(Extracted records)

BEGIN

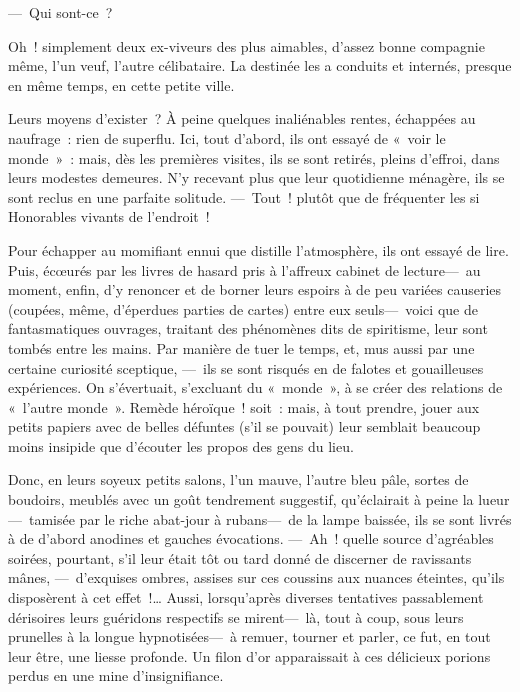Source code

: \documentclass[french,twoside]{book} %
\begin{document}
— Qui sont-ce ?\par
Oh ! simplement deux ex-viveurs des plus aimables, d’assez bonne compagnie même, l’un veuf, l’autre célibataire. La destinée les a conduits et internés, presque en même temps, en cette petite ville.\par
Leurs moyens d’exister ? À peine quelques   inaliénables rentes, échappées au naufrage : rien de superflu. Ici, tout d’abord, ils ont essayé de « voir le monde » : mais, dès les premières visites, ils se sont retirés, pleins d’effroi, dans leurs modestes demeures. N’y recevant plus que leur quotidienne ménagère, ils se sont reclus en une parfaite solitude. — Tout ! plutôt que de fréquenter les si Honorables vivants de l’endroit !\par
Pour échapper au momifiant ennui que distille l’atmosphère, ils ont essayé de lire. Puis, écœurés par les livres de hasard pris à l’affreux cabinet de lecture— au moment, enfin, d’y renoncer et de borner leurs espoirs à de peu variées causeries (coupées, même, d’éperdues parties de cartes) entre eux seuls— voici que de fantasmatiques ouvrages, traitant des phénomènes dits de spiritisme, leur sont tombés entre les mains. Par manière de tuer le temps, et, mus aussi par une certaine curiosité sceptique, — ils se sont risqués en de falotes et gouailleuses expériences. On s’évertuait, s’excluant du « monde », à se créer des relations de « l’autre monde ». Remède héroïque ! soit : mais, à tout   prendre, jouer aux petits papiers avec de belles défuntes (s’il se pouvait) leur semblait beaucoup moins insipide que d’écouter les propos des gens du lieu.\par
Donc, en leurs soyeux petits salons, l’un mauve, l’autre bleu pâle, sortes de boudoirs, meublés avec un goût tendrement suggestif, qu’éclairait à peine la lueur— tamisée par le riche abat-jour à rubans— de la lampe baissée, ils se sont livrés à de d’abord anodines et gauches évocations. — Ah ! quelle source d’agréables soirées, pourtant, s’il leur était tôt ou tard donné de discerner de ravissants mânes, — d’exquises ombres, assises sur ces coussins aux nuances éteintes, qu’ils disposèrent à cet effet !… Aussi, lorsqu’après diverses tentatives passablement dérisoires leurs guéridons respectifs se mirent— là, tout à coup, sous leurs prunelles à la longue hypnotisées— à remuer, tourner et parler, ce fut, en tout leur être, une liesse profonde. Un filon d’or apparaissait à ces délicieux porions perdus en une mine d’insignifiance.\par
\end{document}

END

Exercise aim
Please print the entries shown above again, exactly, and skip the pictures.

Response area
Source code

: \documentclass[french,twoside]{book} %
\begin{document}
— Qui sont-ce ?\par
Oh ! simplement deux ex-viveurs des plus aimables, d’assez bonne compagnie même, l’un veuf, l’autre célibataire. La destinée les a conduits et internés, presque en même temps, en cette petite ville.\par
Leurs moyens d’exister ? À peine quelques   inaliénables rentes, échappées au naufrage : rien de superflu. Ici, tout d’abord, ils ont essayé de « voir le monde » : mais, dès les premières visites, ils se sont retirés, pleins d’effroi, dans leurs modestes demeures. N’y recevant plus que leur quotidienne ménagère, ils se sont reclus en une parfaite solitude. — Tout ! plutôt que de fréquenter les si Honorables vivants de l’endroit !\par
Pour échapper au momifiant ennui que distille l’atmosphère, ils ont essayé de lire. Puis, écœurés par les livres de hasard pris à l’affreux cabinet de lecture— au moment, enfin, d’y renoncer et de borner leurs espoirs à de peu variées causeries (coupées, même, d’éperdues parties de cartes) entre eux seuls— voici que de fantasmatiques ouvrages, traitant des phénomènes dits de spiritisme, leur sont tombés entre les mains. Par manière de tuer le temps, et, mus aussi par une certaine curiosité sceptique, — ils se sont risqués en de falotes et gouailleuses expériences. On s’évertuait, s’excluant du « monde », à se créer des relations de « l’autre monde ». Remède héroïque ! soit : mais, à tout   prendre, jouer aux petits papiers avec de belles défuntes (s’il se pouvait) leur semblait beaucoup moins insipide que d’écouter les propos des gens du lieu.\par
Donc, en leurs soyeux petits salons, l’un mauve, l’autre bleu pâle, sortes de boudoirs, meublés avec un goût tendrement suggestif, qu’éclairait à peine la lueur— tamisée par le riche abat-jour à rubans— de la lampe baissée, ils se sont livrés à de d’abord anodines et gauches évocations. — Ah ! quelle source d’agréables soirées, pourtant, s’il leur était tôt ou tard donné de discerner de ravissants mânes, — d’exquises ombres, assises sur ces coussins aux nuances éteintes, qu’ils disposèrent à cet effet !… Aussi, lorsqu’après diverses tentatives passablement dérisoires leurs guéridons respectifs se mirent— là, tout à coup, sous leurs prunelles à la longue hypnotisées— à remuer, tourner et parler, ce fut, en tout leur être, une liesse profonde. Un filon d’or apparaissait à ces délicieux porions perdus en une mine d’insignifiance.\par
\end{document}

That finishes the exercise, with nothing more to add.